→ PROBLEM STATEMENT:
Copy every line from the records below that holds the word "Modified".

→ Saved data entries:
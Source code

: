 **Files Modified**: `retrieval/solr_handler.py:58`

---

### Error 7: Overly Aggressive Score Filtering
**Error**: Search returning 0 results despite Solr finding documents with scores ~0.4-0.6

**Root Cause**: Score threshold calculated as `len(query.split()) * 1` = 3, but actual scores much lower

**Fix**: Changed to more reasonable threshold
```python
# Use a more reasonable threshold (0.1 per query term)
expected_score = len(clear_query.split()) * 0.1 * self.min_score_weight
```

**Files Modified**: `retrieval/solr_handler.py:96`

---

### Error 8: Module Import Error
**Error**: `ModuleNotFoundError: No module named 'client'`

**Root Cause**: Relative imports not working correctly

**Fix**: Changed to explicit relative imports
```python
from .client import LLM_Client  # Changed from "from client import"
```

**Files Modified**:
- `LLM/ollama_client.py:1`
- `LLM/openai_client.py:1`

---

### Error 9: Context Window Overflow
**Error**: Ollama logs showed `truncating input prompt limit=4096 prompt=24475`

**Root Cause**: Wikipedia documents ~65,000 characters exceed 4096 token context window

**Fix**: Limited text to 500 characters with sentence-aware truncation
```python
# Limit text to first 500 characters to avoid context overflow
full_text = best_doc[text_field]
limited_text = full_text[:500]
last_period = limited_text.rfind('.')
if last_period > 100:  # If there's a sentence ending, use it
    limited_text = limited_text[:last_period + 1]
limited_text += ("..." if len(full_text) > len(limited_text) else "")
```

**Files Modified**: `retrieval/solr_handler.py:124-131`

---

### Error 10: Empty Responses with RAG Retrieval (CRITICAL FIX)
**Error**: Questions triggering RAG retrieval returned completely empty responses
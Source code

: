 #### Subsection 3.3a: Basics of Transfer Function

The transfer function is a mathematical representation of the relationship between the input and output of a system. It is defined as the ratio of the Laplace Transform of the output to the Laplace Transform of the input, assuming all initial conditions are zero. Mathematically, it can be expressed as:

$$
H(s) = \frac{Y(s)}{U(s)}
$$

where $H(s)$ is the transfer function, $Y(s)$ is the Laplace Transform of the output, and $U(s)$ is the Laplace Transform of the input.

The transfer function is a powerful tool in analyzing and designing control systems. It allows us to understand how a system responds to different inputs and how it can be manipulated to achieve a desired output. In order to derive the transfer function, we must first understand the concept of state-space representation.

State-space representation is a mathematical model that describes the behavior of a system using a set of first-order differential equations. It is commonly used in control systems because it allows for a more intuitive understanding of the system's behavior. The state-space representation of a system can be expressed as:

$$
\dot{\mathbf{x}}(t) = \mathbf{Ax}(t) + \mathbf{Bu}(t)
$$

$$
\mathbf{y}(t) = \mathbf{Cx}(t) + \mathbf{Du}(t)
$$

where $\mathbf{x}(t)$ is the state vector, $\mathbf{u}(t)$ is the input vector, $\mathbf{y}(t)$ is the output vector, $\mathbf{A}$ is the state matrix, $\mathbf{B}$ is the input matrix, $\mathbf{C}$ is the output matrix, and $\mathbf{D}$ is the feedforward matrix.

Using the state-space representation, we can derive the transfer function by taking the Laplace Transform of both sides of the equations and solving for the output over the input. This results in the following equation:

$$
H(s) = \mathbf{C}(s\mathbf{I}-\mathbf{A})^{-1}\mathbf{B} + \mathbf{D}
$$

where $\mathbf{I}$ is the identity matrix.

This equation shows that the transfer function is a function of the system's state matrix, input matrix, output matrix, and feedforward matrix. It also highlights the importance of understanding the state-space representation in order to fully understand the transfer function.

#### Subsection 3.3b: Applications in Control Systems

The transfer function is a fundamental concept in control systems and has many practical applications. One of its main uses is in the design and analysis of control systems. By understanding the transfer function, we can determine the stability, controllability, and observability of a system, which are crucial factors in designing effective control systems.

→ WRITTEN RESPONSE:
: **Files Modified**: `retrieval/solr_handler.py:58`
**Files Modified**: `retrieval/solr_handler.py:96`
**Files Modified**:
**Files Modified**: `retrieval/solr_handler.py:124-131`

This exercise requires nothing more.